Experts call for further evidence for estimated link between red meat consumption and disease
A team of experts led by Prof. Alice Stanton, School of Pharmacy and Biomolecular Sciences, RCSI University of Medicine and Health Sciences, has called on the Global Burden of Diseases, Injuries and Risk Factors Study (GBD) to make public the evidence which led to the conclusions of its most recent report that links red meat consumption to certain diseases.
In a letter published in The Lancet, the academics raise concerns about the substantial differences in estimates of disease burdens attributable to dietary risk factors, included in GBD 2019 study by comparison with the previously published GBD 2017 study.
In writing the letter, the experts are seeking to emphasise the importance of making research data publicly available so that guidelines and policies can be developed based on a full understanding of the evidence.
The letter states: “the 2019 estimates of deaths attributable to unprocessed red meat intake have increased 36-fold, and estimates of DALYs attributable to unprocessed red meat intake have increased 18-fold.”
DALYs are an internationally recognised measure of the impact of diseases on populations.
Based on these findings the GBD 2019 reported that red meat intake contributes to the causation of a range of diseases, including heart disease, breast cancer and stroke, in addition to diabetes and colon cancer.
It appears that the dramatic increase in the 2019 estimates is dependent on two assumptions; that the optimal intake of red meat is zero; and that risk rises sharply even with moderate consumption of red meat.
Commenting, Prof.
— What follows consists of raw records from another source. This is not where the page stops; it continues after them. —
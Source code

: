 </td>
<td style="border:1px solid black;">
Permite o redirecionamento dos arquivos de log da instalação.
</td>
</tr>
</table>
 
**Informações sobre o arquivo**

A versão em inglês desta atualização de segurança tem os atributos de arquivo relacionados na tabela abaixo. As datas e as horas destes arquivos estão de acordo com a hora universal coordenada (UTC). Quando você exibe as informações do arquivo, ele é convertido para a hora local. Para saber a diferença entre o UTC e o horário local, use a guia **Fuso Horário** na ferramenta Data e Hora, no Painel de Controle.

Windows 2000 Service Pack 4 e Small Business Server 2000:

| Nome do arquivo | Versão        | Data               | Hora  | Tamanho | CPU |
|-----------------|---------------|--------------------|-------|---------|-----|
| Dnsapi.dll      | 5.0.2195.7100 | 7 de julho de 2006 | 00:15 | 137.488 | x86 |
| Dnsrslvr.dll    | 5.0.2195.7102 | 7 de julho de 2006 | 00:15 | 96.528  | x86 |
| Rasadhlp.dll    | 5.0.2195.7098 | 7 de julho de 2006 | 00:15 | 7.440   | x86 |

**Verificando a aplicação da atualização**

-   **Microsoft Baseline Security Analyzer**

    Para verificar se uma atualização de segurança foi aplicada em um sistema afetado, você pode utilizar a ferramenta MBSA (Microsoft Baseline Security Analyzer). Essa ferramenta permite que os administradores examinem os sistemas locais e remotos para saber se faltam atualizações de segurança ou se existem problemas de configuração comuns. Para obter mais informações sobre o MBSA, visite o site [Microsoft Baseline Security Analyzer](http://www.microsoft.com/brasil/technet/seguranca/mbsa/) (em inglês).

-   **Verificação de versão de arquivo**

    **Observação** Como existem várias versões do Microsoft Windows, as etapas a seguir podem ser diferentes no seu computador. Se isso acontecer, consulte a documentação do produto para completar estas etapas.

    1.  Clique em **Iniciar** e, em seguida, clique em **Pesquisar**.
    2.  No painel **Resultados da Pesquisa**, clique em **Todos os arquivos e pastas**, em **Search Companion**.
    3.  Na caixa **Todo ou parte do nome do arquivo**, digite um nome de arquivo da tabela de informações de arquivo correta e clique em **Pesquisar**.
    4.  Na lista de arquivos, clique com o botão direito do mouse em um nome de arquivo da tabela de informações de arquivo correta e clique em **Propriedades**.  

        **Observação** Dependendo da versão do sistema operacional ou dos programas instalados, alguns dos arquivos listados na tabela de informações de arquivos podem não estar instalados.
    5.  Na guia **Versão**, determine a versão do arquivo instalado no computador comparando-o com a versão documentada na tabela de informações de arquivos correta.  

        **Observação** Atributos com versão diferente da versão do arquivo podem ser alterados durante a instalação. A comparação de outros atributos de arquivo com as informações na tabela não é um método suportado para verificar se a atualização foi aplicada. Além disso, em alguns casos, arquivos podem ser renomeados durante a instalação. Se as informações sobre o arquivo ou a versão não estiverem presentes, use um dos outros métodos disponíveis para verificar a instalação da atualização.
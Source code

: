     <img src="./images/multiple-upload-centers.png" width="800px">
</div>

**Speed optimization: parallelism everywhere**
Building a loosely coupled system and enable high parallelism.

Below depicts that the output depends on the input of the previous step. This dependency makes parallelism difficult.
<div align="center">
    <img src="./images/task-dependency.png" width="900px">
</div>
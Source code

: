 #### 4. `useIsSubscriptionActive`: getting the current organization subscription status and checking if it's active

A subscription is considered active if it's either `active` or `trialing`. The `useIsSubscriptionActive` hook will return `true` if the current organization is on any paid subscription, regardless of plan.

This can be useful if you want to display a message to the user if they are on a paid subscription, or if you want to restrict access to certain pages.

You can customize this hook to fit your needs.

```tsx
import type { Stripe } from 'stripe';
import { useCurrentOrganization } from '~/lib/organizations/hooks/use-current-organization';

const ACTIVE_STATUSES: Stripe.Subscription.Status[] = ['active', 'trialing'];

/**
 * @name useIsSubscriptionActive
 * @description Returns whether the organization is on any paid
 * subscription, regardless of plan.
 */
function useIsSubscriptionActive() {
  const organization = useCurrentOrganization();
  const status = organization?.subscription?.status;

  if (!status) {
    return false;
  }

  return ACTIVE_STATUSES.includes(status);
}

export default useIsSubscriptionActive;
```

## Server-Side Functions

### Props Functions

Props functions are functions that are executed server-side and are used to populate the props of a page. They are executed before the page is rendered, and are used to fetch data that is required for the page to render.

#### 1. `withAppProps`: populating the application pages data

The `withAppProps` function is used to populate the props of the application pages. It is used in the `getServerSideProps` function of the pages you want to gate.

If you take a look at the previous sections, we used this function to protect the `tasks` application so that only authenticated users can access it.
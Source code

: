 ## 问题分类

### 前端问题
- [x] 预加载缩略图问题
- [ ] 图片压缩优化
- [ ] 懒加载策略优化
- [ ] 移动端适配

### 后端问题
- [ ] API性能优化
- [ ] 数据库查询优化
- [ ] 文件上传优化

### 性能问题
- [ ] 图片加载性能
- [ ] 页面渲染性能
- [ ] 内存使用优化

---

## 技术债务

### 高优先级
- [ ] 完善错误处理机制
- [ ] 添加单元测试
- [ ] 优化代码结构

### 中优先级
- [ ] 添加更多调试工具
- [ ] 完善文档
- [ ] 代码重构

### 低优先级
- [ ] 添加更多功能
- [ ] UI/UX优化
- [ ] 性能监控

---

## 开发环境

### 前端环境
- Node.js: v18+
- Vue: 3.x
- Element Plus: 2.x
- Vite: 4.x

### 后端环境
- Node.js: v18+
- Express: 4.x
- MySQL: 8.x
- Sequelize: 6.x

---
Alice Stanton said: "It is of considerable concern that the GBD 2019 study provides little or no evidence regarding the scientific basis for the assumption that even a moderate consumption of red meat results in a sharp increases in risk of cancers, heart attacks and strokes."
Professor Stanton said that "given the substantial influence of GBD reports on worldwide nutritional policy decision making, it is of considerable importance that the GBD estimates are subject to critical scrutiny, and that they continue to be rigorously and transparently evidence-based".
"If the current public health message advising moderate consumption of red meat as part of a healthy balanced diet is replaced by the message that any intake of red meat is harmful, childhood malnutrition, iron deficiency anaemia in women of child-bearing age, and elderly fragility will greatly increase."
The letter, signed by Prof. Alice Stanton, Frederic Lerory (Vrije Universiteit Brussel), Christopher Elliott (Queen’s University Belfast), Neil Mann (University of Melbourne), Patrick Wall (University College Dublin) and Stefaan De Smet (Ghent University), recommends that the GBD 2019 dietary risk estimates are not used in any national or international policy documents until comprehensive independent peer reviews have been conducted of the evidence underpinning the revised estimates.